Since ‘TV’ is very strongly correlated to ‘Sales’, let’s first build a simple linear regression model with ‘TV’ as the predictor variable.

The first important step before building a model is to perform the test-train split. To split the model, you use the **train_test_split** function.

```
from sklearn.model_selection import train_test_split
X_train_lm, X_test_lm, y_train_lm, y_test_lm = train_test_split(X, y, train_size = 0.7, test_size = 0.3, random_state = 100)
```

From now on, you will always use the SKLearn library to perform a test-train split before fitting a model on any data.
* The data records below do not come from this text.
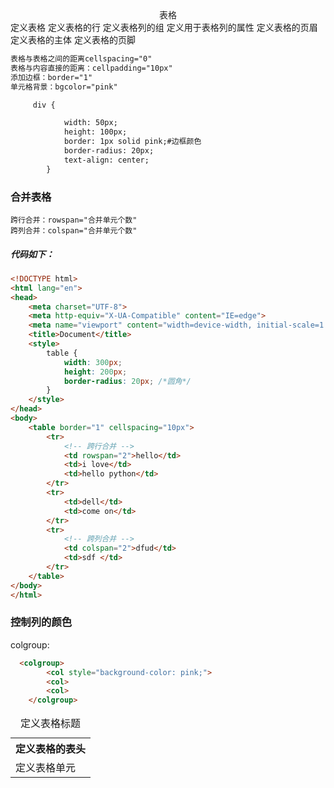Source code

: <center>表格</center>

<table>	定义表格
<th>	定义表格的表头
<tr>	定义表格的行
<td>	定义表格单元
<caption>	定义表格标题
<colgroup>	定义表格列的组
<col>	定义用于表格列的属性
<thead>	定义表格的页眉
<tbody>	定义表格的主体
<tfoot>	定义表格的页脚



```html
表格与表格之间的距离cellspacing="0" 
表格与内容直接的距离：cellpadding="10px"
添加边框：border="1"
单元格背景：bgcolor="pink"
```

```html
     div {

            width: 50px;
            height: 100px;
            border: 1px solid pink;#边框颜色
            border-radius: 20px;
            text-align: center;
        }
```

### 合并表格

```
跨行合并：rowspan="合并单元个数"
跨列合并：colspan="合并单元个数"
```

##### 代码如下：

```html
<!DOCTYPE html>
<html lang="en">
<head>
    <meta charset="UTF-8">
    <meta http-equiv="X-UA-Compatible" content="IE=edge">
    <meta name="viewport" content="width=device-width, initial-scale=1.0">
    <title>Document</title>
    <style>
        table {
            width: 300px;
            height: 200px;
            border-radius: 20px; /*圆角*/
        }
    </style>
</head>
<body>
    <table border="1" cellspacing="10px">
        <tr>
            <!-- 跨行合并 -->
            <td rowspan="2">hello</td> 
            <td>i love</td>
            <td>hello python</td>
        </tr>
        <tr>
            <td>dell</td>
            <td>come on</td>
        </tr>
        <tr>
            <!-- 跨列合并 -->
            <td colspan="2">dfud</td>
            <td>sdf </td>
        </tr>
    </table>
</body>
</html>
```

### 控制列的颜色

colgroup:

```html
  <colgroup>
        <col style="background-color: pink;">
        <col>
        <col>
    </colgroup>
```

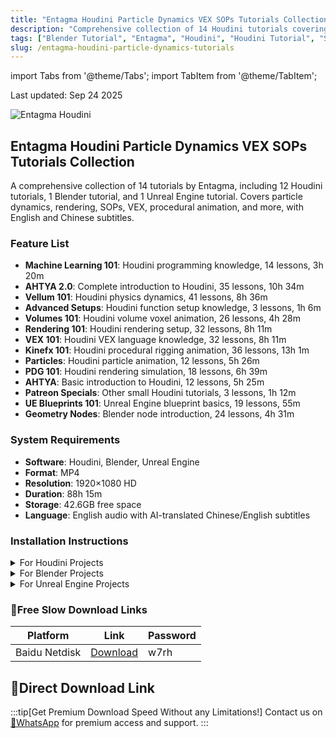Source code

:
 ```yaml
---
title: "Entagma Houdini Particle Dynamics VEX SOPs Tutorials Collection"
description: "Comprehensive collection of 14 Houdini tutorials covering particle dynamics, VEX, SOPs, rendering, procedural animation, and more. Includes English and Chinese subtitles."
tags: ["Blender Tutorial", "Entagma", "Houdini", "Houdini Tutorial", "SOPs", "UE Tutorial", "VEX", "Chinese Subtitles", "Function Tutorial", "Rendering Tutorial", "VFX Tutorial", "Particle Tutorial"]
slug: /entagma-houdini-particle-dynamics-tutorials
---
```


import Tabs from '@theme/Tabs';
import TabItem from '@theme/TabItem';

<div class="time-update">Last updated: Sep 24 2025</div>

![Entagma Houdini](https://www.gfxcamp.com/wp-content/uploads/2025/09/Entagma-Houdini.jpg)

## Entagma Houdini Particle Dynamics VEX SOPs Tutorials Collection

A comprehensive collection of 14 tutorials by Entagma, including 12 Houdini tutorials, 1 Blender tutorial, and 1 Unreal Engine tutorial. Covers particle dynamics, rendering, SOPs, VEX, procedural animation, and more, with English and Chinese subtitles.

### Feature List
- **Machine Learning 101**: Houdini programming knowledge, 14 lessons, 3h 20m
- **AHTYA 2.0**: Complete introduction to Houdini, 35 lessons, 10h 34m
- **Vellum 101**: Houdini physics dynamics, 41 lessons, 8h 36m
- **Advanced Setups**: Houdini function setup knowledge, 3 lessons, 1h 6m
- **Volumes 101**: Houdini volume voxel animation, 26 lessons, 4h 28m
- **Rendering 101**: Houdini rendering setup, 32 lessons, 8h 11m
- **VEX 101**: Houdini VEX language knowledge, 32 lessons, 8h 11m
- **Kinefx 101**: Houdini procedural rigging animation, 36 lessons, 13h 1m
- **Particles**: Houdini particle animation, 12 lessons, 5h 26m
- **PDG 101**: Houdini rendering simulation, 18 lessons, 6h 39m
- **AHTYA**: Basic introduction to Houdini, 12 lessons, 5h 25m
- **Patreon Specials**: Other small Houdini tutorials, 3 lessons, 1h 12m
- **UE Blueprints 101**: Unreal Engine blueprint basics, 19 lessons, 55m
- **Geometry Nodes**: Blender node introduction, 24 lessons, 4h 31m

### System Requirements
- **Software**: Houdini, Blender, Unreal Engine
- **Format**: MP4
- **Resolution**: 1920×1080 HD
- **Duration**: 88h 15m
- **Storage**: 42.6GB free space
- **Language**: English audio with AI-translated Chinese/English subtitles

### Installation Instructions

<Tabs>
<TabItem value="houdini" label="Houdini">
  <details>
    <summary>For Houdini Projects</summary>
    <p>1. Extract the tutorial files to your project directory</p>
    <p>2. Open Houdini and navigate to the lesson files</p>
    <p>3. Follow along with the video tutorials</p>
    <p>4. Use the included project files for reference</p>
  </details>
</TabItem>
<TabItem value="blender" label="Blender">
  <details>
    <summary>For Blender Projects</summary>
    <p>1. Extract the tutorial files to your project directory</p>
    <p>2. Open Blender and load the included scene files</p>
    <p>3. Follow along with the Geometry Nodes tutorial</p>
  </details>
</TabItem>
<TabItem value="ue" label="Unreal Engine">
  <details>
    <summary>For Unreal Engine Projects</summary>
    <p>1. Extract the tutorial files to your UE project directory</p>
    <p>2. Open Unreal Engine and import the blueprint files</p>
    <p>3. Follow along with the UE Blueprints tutorial</p>
  </details>
</TabItem>
</Tabs>

### 🐌Free Slow Download Links

| Platform | Link | Password |
|----------|------|----------|
| Baidu Netdisk | [Download](https://pan.baidu.com/s/1_j0LoJtacTgBxlG0tRaiTg?pwd=w7rh) | w7rh |

## 🚀Direct Download Link
:::tip[Get Premium Download Speed Without any Limitations!]
Contact us on [💬WhatsApp](https://wa.me/+8613237610083) for premium  access and support.
:::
After you import the **statsmodel.api**, you can create a simple linear regression model in just few steps.

```
import statsmodels.api as sm
X_train_sm = sm.add_constant(X_train)
lr = sm.OLS(y_train, X_train_sm)
lr_model=lr.fit()
```

Here, **OLS stands for Ordinary Least Squares**, which is the method that ‘statsmodels’ use to fit the line. You use the command ‘add_constant’ so that statsmodels also fits an intercept. If you don’t use this command, it will fit a line passing through the origin by default.

Now, let’s take a look again at the summary statistics that was outputted by the model.

## Summary Statistics

Now, let’s take a look at the summary statistics that was outputted by the model again.

**F-statistic**

You were introduced to a new term named **F-statistic** and **Prob(F-statistic)**. Now, recall that in the last segment, you did a hypothesis test for beta to determine whether or not the coefficient β1 outputted by the model was significant or not. Now, F-statistic is similar in the sense that now instead of testing the significance of each of the betas, it tells you whether the overall model fit is significant or not. This parameter is examined because many a time it happens that even though all of your betas are significant, but your overall model fit might happen just by chance.

The heuristic is similar to what you learnt in the normal p-value calculation as well. If the ‘**Prob (F-statistic)’** is less than **0.05**, you can conclude that the overall model fit is significant. If it is greater than 0.05, you might need to review your model as the fit might be by chance, i.e. the line may have just luckily fit the data. In the image above, you can see that the p-value of the F-statistic is **1.52e-52 ** which is practically a zero value. This means that the model for which this was calculated is definitely significant since it is less than 0.05.

This will be more appreciable when you study multiple linear regression since there you have a lot of betas for the different predictor variables and thus it is very helpful in determining if all the predictor variables together as a whole are significant or not or simply put, it tells you whether the model fit as a whole is significant or not.

**R-squared**

Like you studied earlier as well, R-squared value tells you exactly how much variance in the data has been explained by the model. In our case, the R-squared is about 0.816 which means that the model is able to explain 81.6% of the variance which is pretty good.

**Coefficients and p-values**

The p-values of the coefficients (in this case just one coefficient for TV) tell you whether the coefficient is significant or not. In this case, the coefficient of TV came out to be **0.0545** with a standard error of about **0.002**. Thus, you got a t-value of **24.722 **which lead to a practically **zero p-value**. Hence, you can say that your coefficient is indeed significant.

Apart from this, the summary statistics outputs a few more metrics which are not of any use as of now. But you’ll learn about some more of them in multiple linear regression.

Let’s see how the model actually looks by plotting it.

You visualised the predicted regression line on the scatter plot of the training data which is one of the things you should do as a part of model evaluation.